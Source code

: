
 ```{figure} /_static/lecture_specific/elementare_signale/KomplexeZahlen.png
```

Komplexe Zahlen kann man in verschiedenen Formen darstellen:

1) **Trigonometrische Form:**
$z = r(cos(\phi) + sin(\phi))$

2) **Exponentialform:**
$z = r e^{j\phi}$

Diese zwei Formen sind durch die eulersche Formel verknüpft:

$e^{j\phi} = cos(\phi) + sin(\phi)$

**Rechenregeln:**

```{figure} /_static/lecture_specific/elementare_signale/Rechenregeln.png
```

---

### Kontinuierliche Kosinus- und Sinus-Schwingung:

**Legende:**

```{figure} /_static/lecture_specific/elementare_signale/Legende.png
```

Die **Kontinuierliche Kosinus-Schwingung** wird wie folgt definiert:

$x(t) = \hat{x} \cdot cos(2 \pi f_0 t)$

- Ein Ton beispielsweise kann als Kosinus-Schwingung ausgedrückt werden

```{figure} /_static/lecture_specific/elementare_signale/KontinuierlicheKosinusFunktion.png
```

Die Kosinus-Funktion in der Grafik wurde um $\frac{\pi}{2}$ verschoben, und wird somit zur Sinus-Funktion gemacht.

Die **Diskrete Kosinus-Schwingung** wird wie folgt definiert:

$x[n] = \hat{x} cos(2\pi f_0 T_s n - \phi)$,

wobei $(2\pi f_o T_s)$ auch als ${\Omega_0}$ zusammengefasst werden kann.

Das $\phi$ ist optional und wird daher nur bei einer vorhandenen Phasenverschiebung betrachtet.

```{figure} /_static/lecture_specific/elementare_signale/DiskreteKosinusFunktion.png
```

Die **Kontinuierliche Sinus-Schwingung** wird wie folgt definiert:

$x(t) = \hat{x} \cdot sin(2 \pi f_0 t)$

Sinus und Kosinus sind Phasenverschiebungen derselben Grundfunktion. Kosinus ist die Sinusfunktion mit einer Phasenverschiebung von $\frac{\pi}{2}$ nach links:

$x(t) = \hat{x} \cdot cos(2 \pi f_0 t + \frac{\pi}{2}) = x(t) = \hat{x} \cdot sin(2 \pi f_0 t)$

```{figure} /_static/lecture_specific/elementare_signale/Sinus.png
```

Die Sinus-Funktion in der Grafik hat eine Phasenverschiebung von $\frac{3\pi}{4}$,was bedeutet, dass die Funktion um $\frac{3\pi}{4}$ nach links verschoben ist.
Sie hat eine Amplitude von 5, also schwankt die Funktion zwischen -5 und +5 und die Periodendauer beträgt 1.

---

^^^^^^^^^^^^^^^^

ACTION ITEM —
Transcribe the entries exactly.

SOLUTION —
Source code

:
 ```{figure} /_static/lecture_specific/elementare_signale/KomplexeZahlen.png
```

Komplexe Zahlen kann man in verschiedenen Formen darstellen:

1) **Trigonometrische Form:**
$z = r(cos(\phi) + sin(\phi))$

2) **Exponentialform:**
$z = r e^{j\phi}$

Diese zwei Formen sind durch die eulersche Formel verknüpft:

$e^{j\phi} = cos(\phi) + sin(\phi)$

**Rechenregeln:**

```{figure} /_static/lecture_specific/elementare_signale/Rechenregeln.png
```

---

### Kontinuierliche Kosinus- und Sinus-Schwingung:

**Legende:**

```{figure} /_static/lecture_specific/elementare_signale/Legende.png
```

Die **Kontinuierliche Kosinus-Schwingung** wird wie folgt definiert:

$x(t) = \hat{x} \cdot cos(2 \pi f_0 t)$

- Ein Ton beispielsweise kann als Kosinus-Schwingung ausgedrückt werden

```{figure} /_static/lecture_specific/elementare_signale/KontinuierlicheKosinusFunktion.png
```

Die Kosinus-Funktion in der Grafik wurde um $\frac{\pi}{2}$ verschoben, und wird somit zur Sinus-Funktion gemacht.

Die **Diskrete Kosinus-Schwingung** wird wie folgt definiert:

$x[n] = \hat{x} cos(2\pi f_0 T_s n - \phi)$,

wobei $(2\pi f_o T_s)$ auch als ${\Omega_0}$ zusammengefasst werden kann.

Das $\phi$ ist optional und wird daher nur bei einer vorhandenen Phasenverschiebung betrachtet.

```{figure} /_static/lecture_specific/elementare_signale/DiskreteKosinusFunktion.png
```

Die **Kontinuierliche Sinus-Schwingung** wird wie folgt definiert:

$x(t) = \hat{x} \cdot sin(2 \pi f_0 t)$

Sinus und Kosinus sind Phasenverschiebungen derselben Grundfunktion. Kosinus ist die Sinusfunktion mit einer Phasenverschiebung von $\frac{\pi}{2}$ nach links:

$x(t) = \hat{x} \cdot cos(2 \pi f_0 t + \frac{\pi}{2}) = x(t) = \hat{x} \cdot sin(2 \pi f_0 t)$

```{figure} /_static/lecture_specific/elementare_signale/Sinus.png
```

Die Sinus-Funktion in der Grafik hat eine Phasenverschiebung von $\frac{3\pi}{4}$,was bedeutet, dass die Funktion um $\frac{3\pi}{4}$ nach links verschoben ist.
Sie hat eine Amplitude von 5, also schwankt die Funktion zwischen -5 und +5 und die Periodendauer beträgt 1.

---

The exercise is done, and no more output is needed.